A steaming bowl of nourishing soup has never been more appreciated than in the recent weeks of relentless cold weather. Although I’m an avid soup-maker year round, in winter soups become so much more appreciated and a “staple” for many meals.
The other great thing about makings soups is the flexibility they afford. So many different ingredients can be substituted. For example in my squash, kale and corn soup, sweet potatoes can be substituted for the squash and spinach can stand in for the kale. If you don’t enjoy ginger as a spice, consider curry powder? Soups are wonderfully creative.

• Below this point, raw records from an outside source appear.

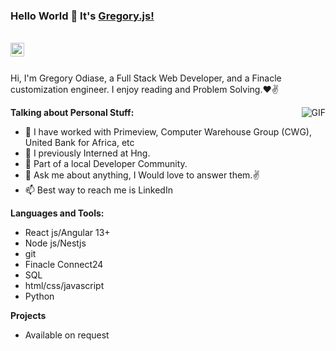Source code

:### Hello World 👋 It's [Gregory.js!](https://gregoryodiase.com/)

<br/>


</a>
<a href="www.linkedin.com/in/dev-gregory-odiase/">
<img align="left" alt="Saket Prag" width="22px" src="https://cdn.jsdelivr.net/npm/simple-icons@v3/icons/linkedin.svg" />
</a>

<br />

<br />

Hi, I'm Gregory Odiase, a Full Stack Web Developer, and a Finacle customization engineer. I enjoy reading and Problem Solving.❤✌


<img align="right" alt="GIF" src="https://media.giphy.com/media/USV0ym3bVWQJJmNu3N/giphy.gif" />


**Talking about Personal Stuff:**

- 🔭 I have worked with Primeview, Computer Warehouse Group (CWG), United Bank for Africa, etc
- 🔭 I previously Interned at Hng.
- 👯 Part of a local Developer Community.
- 💬 Ask me about anything, I Would love to answer them.✌
- 📫 Best way to reach me is LinkedIn 



**Languages and Tools:**

- React js/Angular 13+
- Node js/Nestjs
- git
- Finacle Connect24
- SQL
- html/css/javascript
- Python

**Projects**
- Available on request




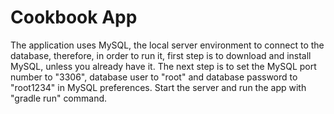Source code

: # Cookbook App

The application uses MySQL, the local server environment to connect to the database, therefore, in order to run it, first step is to download and install MySQL, unless you already have it. The next step is to set the MySQL port number to "3306", database user to "root" and database password to "root1234" in MySQL preferences. Start the server and run the app with "gradle run" command.
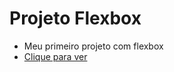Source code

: # Projeto Flexbox
 - Meu primeiro projeto com flexbox 
 - [Clique para ver](https://rodriwho.github.io/projeto-flexbox/flex-projeto/index.html)
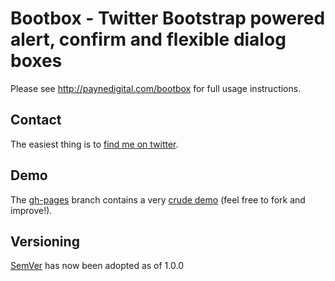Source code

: # Bootbox - Twitter Bootstrap powered alert, confirm and flexible dialog boxes

Please see http://paynedigital.com/bootbox for full usage instructions.

## Contact

The easiest thing is to [find me on twitter](http://twitter.com/makeusabrew).

## Demo

The [gh-pages](https://github.com/makeusabrew/bootbox/tree/gh-pages) branch contains a
very [crude demo](http://makeusabrew.github.com/bootbox/demo/) (feel free to fork and improve!).

## Versioning

[SemVer](http://semver.org/) has now been adopted as of 1.0.0
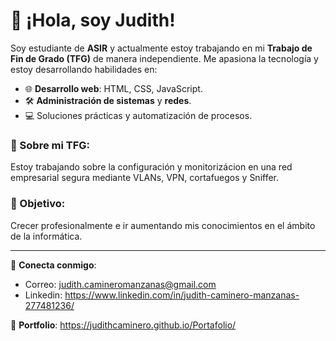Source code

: # 👋 ¡Hola, soy Judith!

Soy estudiante de **ASIR** y actualmente estoy trabajando en mi **Trabajo de Fin de Grado (TFG)** de manera independiente. Me apasiona la tecnología y estoy desarrollando habilidades en:

- 🌐 **Desarrollo web**: HTML, CSS, JavaScript.  
- 🛠️ **Administración de sistemas** y **redes**.  
- 💻 Soluciones prácticas y automatización de procesos.

### 🚀 Sobre mi TFG:
Estoy trabajando sobre la configuración y monitorizácion en una red empresarial segura mediante VLANs, VPN, cortafuegos y Sniffer.

### 🎯 Objetivo:
Crecer profesionalmente e ir aumentando mis conocimientos en el ámbito de la informática.

---

📨 **Conecta conmigo**:  
- Correo: judith.camineromanzanas@gmail.com
- Linkedin: https://www.linkedin.com/in/judith-caminero-manzanas-277481236/

📄 **Portfolio**:
https://judithcaminero.github.io/Portafolio/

This hearty vegetarian soup is so very satisfying, yet not too heavy. It also freezes well.
Squash, Kale and Corn Soup
- 2 tbsp. (25 ml) olive oil
- 1 onion, diced
- 2 cloves garlic minced
- *1 butternut squash, peeled, seeds removed and diced (about 6 cups (1.5 L) )
- 4 cups (1L) vegetable stock or broth
- 3 cups (750 ml) of water
- 2 cups (500 ml) frozen corn
- **1 bunch of kale, tough stems discarded and chopped (about 8 cups (2 L)

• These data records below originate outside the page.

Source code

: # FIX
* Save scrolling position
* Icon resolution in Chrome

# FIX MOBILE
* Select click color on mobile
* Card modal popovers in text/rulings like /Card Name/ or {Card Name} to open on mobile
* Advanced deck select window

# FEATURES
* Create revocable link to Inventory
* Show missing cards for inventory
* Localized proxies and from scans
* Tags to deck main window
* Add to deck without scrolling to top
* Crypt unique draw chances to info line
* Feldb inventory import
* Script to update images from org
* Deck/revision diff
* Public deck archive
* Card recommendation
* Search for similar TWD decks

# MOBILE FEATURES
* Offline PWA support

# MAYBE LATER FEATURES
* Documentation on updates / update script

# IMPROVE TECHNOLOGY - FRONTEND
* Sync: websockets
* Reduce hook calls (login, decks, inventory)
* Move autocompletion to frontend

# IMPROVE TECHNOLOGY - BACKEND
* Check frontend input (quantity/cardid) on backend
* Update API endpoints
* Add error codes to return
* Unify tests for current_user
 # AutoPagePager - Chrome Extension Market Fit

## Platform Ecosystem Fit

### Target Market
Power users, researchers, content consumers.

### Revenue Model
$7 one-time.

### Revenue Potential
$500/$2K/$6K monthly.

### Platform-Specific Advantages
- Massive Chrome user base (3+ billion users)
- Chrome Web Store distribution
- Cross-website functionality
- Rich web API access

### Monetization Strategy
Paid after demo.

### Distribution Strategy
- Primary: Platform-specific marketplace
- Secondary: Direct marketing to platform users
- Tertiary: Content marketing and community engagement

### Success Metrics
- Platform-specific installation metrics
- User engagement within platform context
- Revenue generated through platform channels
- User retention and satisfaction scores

- 1 tbsp. (15 ml) minced, fresh ginger
- salt and pepper to taste
1. In a large stockpot, heat the oil over medium heat. Add onion and cook until soft. Stir in the garlic. Add the squash, stock and water. Bring back to a simmer and cook until the squash is almost tender. Add the corn and half of the kale and simmer for 10 minutes. Using an immersion blender, partially puree the soup. Add the ginger and remaining kale. Simmer a further 10-15 minutes. Season with salt and pepper to taste.
TIP: You can substitute sweet potato for the squash and spinach for the kale. Make sure to reduce the cooking time in step 6 to 5 minutes. Serves 10-12.